What Are Those Meatless, Plant-Based Burgers Actually Made Of?

Adam Berry/Stringer/Getty Images
Adam Berry/Stringer/Getty Images / Adam Berry/Stringer/Getty Images

If any meat alternative is capable of converting carnivores, it’s plant-based burgers. These vegan items are engineered to cook, taste, and even “bleed” like real beef, and they're quickly becoming mainstream, with brands like Beyond Meat and Impossible Foods appearing in supermarkets and fast-food restaurants nationwide. But despite their popularity, the nutritional value of such foods, and even their main ingredients, remain unclear to much of the public. Before making these meatless, plant-based protein sources part of your diet, it helps to know what they’re made of.

What are Beyond Burgers and Impossible Burgers made of?

Both Beyond Burgers and Impossible Burgers are made by manipulating proteins found in plants. Beyond Meat’s process involves heating, cooling, and compressing proteins extracted from peas, rice, and beans to create a fibrous texture that mimics real animal tissue. Plant-based fats and carbohydrates are added to give it flavor and hold everything together, and beet juice gives it its “bloody” quality.

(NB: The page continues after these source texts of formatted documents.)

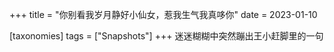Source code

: +++
title = "你别看我岁月静好小仙女，惹我生气我真哆你"
date = 2023-01-10

[taxonomies]
tags = ["Snapshots"]
+++ 
迷迷糊糊中突然蹦出王小赶脚里的一句
<!-- more -->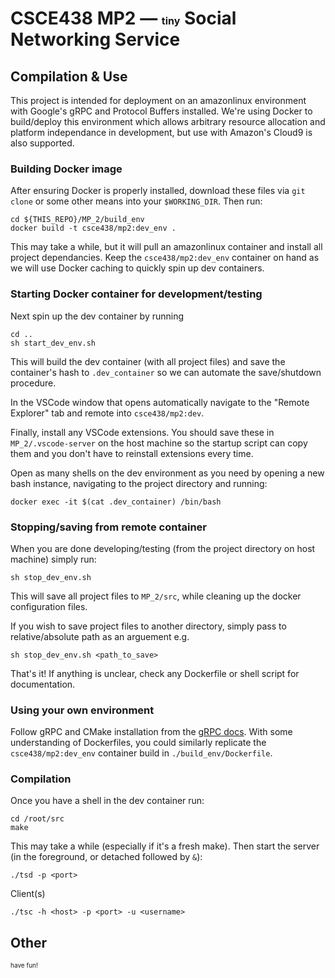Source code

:# CSCE438 MP2 — <font size="3">tiny</font> Social Networking Service

## Compilation & Use
This project is intended for deployment on an amazonlinux environment with Google's gRPC and Protocol Buffers installed. We're using Docker to build/deploy this environment which allows arbitrary resource allocation and platform independance in development, but use with Amazon's Cloud9 is also supported.

### Building Docker image

After ensuring Docker is properly installed, download these files via `git clone` or some other means into your `$WORKING_DIR`. Then run:
    
    cd ${THIS_REPO}/MP_2/build_env
    docker build -t csce438/mp2:dev_env .

This may take a while, but it will pull an amazonlinux container and install all project dependancies. Keep the `csce438/mp2:dev_env` container on hand as we will use Docker caching to quickly spin up dev containers. 

### Starting Docker container for development/testing
Next spin up the dev container by running

    cd ..
    sh start_dev_env.sh

This will build the dev container (with all project files) and save the container's hash to `.dev_container` so we can automate the save/shutdown procedure.

In the VSCode window that opens automatically navigate to the "Remote Explorer" tab and remote into `csce438/mp2:dev`. 

Finally, install any VSCode extensions. You should save these in `MP_2/.vscode-server` on the host machine so the startup script can copy them and you don't have to reinstall extensions every time.

Open as many shells on the dev environment as you need by opening a new bash instance, navigating to the project directory and running:

    docker exec -it $(cat .dev_container) /bin/bash

### Stopping/saving from remote container
When you are done developing/testing (from the project directory on host machine) simply run:

    sh stop_dev_env.sh

This will save all project files to `MP_2/src`, while cleaning up the docker configuration files.

If you wish to save project files to another directory, simply pass to relative/absolute path as an arguement e.g.

    sh stop_dev_env.sh <path_to_save>

That's it! If anything is unclear, check any Dockerfile or shell script for documentation.

### Using your own environment 
Follow gRPC and CMake installation from the [gRPC docs](https://grpc.io/docs/languages/cpp/quickstart/). With some understanding of Dockerfiles, you could similarly replicate the `csce438/mp2:dev_env` container build in `./build_env/Dockerfile`.

### Compilation
Once you have a shell in the dev container run:

    cd /root/src
    make

This may take a while (especially if it's a fresh make). Then start the server (in the foreground, or detached followed by `&`):
    
    ./tsd -p <port>

Client(s)

    ./tsc -h <host> -p <port> -u <username>
    

## Other

<font size="1">have fun!</font>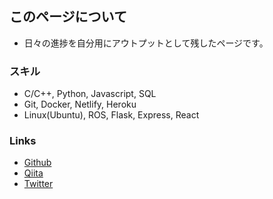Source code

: ## このページについて
  - 日々の進捗を自分用にアウトプットとして残したページです。

### スキル
  - C/C++, Python, Javascript, SQL
  - Git, Docker, Netlify, Heroku
  - Linux(Ubuntu), ROS, Flask, Express, React

### Links
  - [Github](https://github.com/nakano16180)
  - [Qiita](https://qiita.com/KN_Apple)
  - [Twitter](https://twitter.com/newton112358)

The secret to making Impossible Burgers is something called heme, which is the compound that allows an animal's blood to deliver oxygen to its organs. Plants also use heme, but they don’t contain as much as animals do. When food has a flavor that can be described as “meaty,” heme is usually the source. By genetically modifying yeast to produce the heme found in soybeans, Impossible Foods can produce this substance at a massive scale. Impossible Burgers also contain manipulated protein from wheat and other additives for flavor and texture, but the soy heme-containing protein (or leghemoglobin) is what makes it such a convincing meat alternative.

Are Beyond Burgers and Impossible Burgers healthy?

Plant-based burgers are definitely vegan, but there’s still some debate over whether they qualify as health food. “Just because something is labeled as plant-based or completely vegan doesn't necessarily make it healthier for us,” nutritionist and author Rhiannon Lambert tells Mental Floss. “They can have added salt, sugar, fats, and be lower in key nutrients.”

When comparing beef to meat alternatives, it helps to remember that meat isn't inherently bad for you. It contains protein, iron, vitamin B12, and other nutrients we need to survive. Looking at their vitamin and mineral contents is one way to judge the “healthiness” of plant-based products against meat. “Nutritionally speaking, meat is very nutritious, providing us with a whole array of nutrition from vitamins to protein. However, some vegan alternatives now rival meat on the protein aspect and the nutrition,” Lambert says.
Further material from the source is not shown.